# Requirement
Repeat the listing below exactly as given.

# Material shown

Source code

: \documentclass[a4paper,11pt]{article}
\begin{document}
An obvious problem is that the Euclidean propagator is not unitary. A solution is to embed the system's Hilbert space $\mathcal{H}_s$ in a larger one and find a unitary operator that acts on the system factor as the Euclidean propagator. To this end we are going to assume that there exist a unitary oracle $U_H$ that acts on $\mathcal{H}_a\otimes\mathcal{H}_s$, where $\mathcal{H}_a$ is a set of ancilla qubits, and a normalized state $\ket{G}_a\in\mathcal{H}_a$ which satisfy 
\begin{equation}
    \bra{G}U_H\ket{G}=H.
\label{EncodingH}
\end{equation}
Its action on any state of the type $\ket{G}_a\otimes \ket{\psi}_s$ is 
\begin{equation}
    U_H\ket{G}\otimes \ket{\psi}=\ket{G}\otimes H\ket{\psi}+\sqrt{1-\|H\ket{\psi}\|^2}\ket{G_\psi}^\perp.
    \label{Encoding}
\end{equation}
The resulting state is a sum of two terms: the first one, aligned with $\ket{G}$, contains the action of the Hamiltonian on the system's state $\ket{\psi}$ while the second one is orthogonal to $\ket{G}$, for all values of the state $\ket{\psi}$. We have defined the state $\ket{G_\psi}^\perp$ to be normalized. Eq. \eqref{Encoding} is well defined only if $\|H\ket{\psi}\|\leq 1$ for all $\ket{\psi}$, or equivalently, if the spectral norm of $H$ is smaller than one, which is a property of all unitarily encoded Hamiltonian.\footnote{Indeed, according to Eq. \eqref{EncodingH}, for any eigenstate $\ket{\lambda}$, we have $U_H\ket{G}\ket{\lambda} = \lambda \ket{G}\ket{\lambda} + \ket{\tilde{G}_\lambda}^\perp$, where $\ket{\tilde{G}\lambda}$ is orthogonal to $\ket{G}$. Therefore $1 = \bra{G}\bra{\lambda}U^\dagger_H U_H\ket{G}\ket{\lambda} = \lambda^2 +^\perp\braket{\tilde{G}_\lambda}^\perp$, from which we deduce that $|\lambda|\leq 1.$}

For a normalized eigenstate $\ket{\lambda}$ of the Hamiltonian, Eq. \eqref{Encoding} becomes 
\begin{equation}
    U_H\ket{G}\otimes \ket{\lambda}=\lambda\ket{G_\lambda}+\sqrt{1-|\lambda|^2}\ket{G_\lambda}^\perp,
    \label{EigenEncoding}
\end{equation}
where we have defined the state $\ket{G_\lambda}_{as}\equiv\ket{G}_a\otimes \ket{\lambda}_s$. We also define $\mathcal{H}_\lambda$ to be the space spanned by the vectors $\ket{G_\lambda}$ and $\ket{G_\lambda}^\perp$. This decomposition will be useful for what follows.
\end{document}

# Task solution
Source code

: \documentclass[a4paper,11pt]{article}
\begin{document}
An obvious problem is that the Euclidean propagator is not unitary. A solution is to embed the system's Hilbert space $\mathcal{H}_s$ in a larger one and find a unitary operator that acts on the system factor as the Euclidean propagator. To this end we are going to assume that there exist a unitary oracle $U_H$ that acts on $\mathcal{H}_a\otimes\mathcal{H}_s$, where $\mathcal{H}_a$ is a set of ancilla qubits, and a normalized state $\ket{G}_a\in\mathcal{H}_a$ which satisfy 
\begin{equation}
    \bra{G}U_H\ket{G}=H.
\label{EncodingH}
\end{equation}
Its action on any state of the type $\ket{G}_a\otimes \ket{\psi}_s$ is 
\begin{equation}
    U_H\ket{G}\otimes \ket{\psi}=\ket{G}\otimes H\ket{\psi}+\sqrt{1-\|H\ket{\psi}\|^2}\ket{G_\psi}^\perp.
    \label{Encoding}
\end{equation}
The resulting state is a sum of two terms: the first one, aligned with $\ket{G}$, contains the action of the Hamiltonian on the system's state $\ket{\psi}$ while the second one is orthogonal to $\ket{G}$, for all values of the state $\ket{\psi}$. We have defined the state $\ket{G_\psi}^\perp$ to be normalized. Eq. \eqref{Encoding} is well defined only if $\|H\ket{\psi}\|\leq 1$ for all $\ket{\psi}$, or equivalently, if the spectral norm of $H$ is smaller than one, which is a property of all unitarily encoded Hamiltonian.\footnote{Indeed, according to Eq. \eqref{EncodingH}, for any eigenstate $\ket{\lambda}$, we have $U_H\ket{G}\ket{\lambda} = \lambda \ket{G}\ket{\lambda} + \ket{\tilde{G}_\lambda}^\perp$, where $\ket{\tilde{G}\lambda}$ is orthogonal to $\ket{G}$. Therefore $1 = \bra{G}\bra{\lambda}U^\dagger_H U_H\ket{G}\ket{\lambda} = \lambda^2 +^\perp\braket{\tilde{G}_\lambda}^\perp$, from which we deduce that $|\lambda|\leq 1.$}

For a normalized eigenstate $\ket{\lambda}$ of the Hamiltonian, Eq. \eqref{Encoding} becomes 
\begin{equation}
    U_H\ket{G}\otimes \ket{\lambda}=\lambda\ket{G_\lambda}+\sqrt{1-|\lambda|^2}\ket{G_\lambda}^\perp,
    \label{EigenEncoding}
\end{equation}
where we have defined the state $\ket{G_\lambda}_{as}\equiv\ket{G}_a\otimes \ket{\lambda}_s$. We also define $\mathcal{H}_\lambda$ to be the space spanned by the vectors $\ket{G_\lambda}$ and $\ket{G_\lambda}^\perp$. This decomposition will be useful for what follows.
\end{document}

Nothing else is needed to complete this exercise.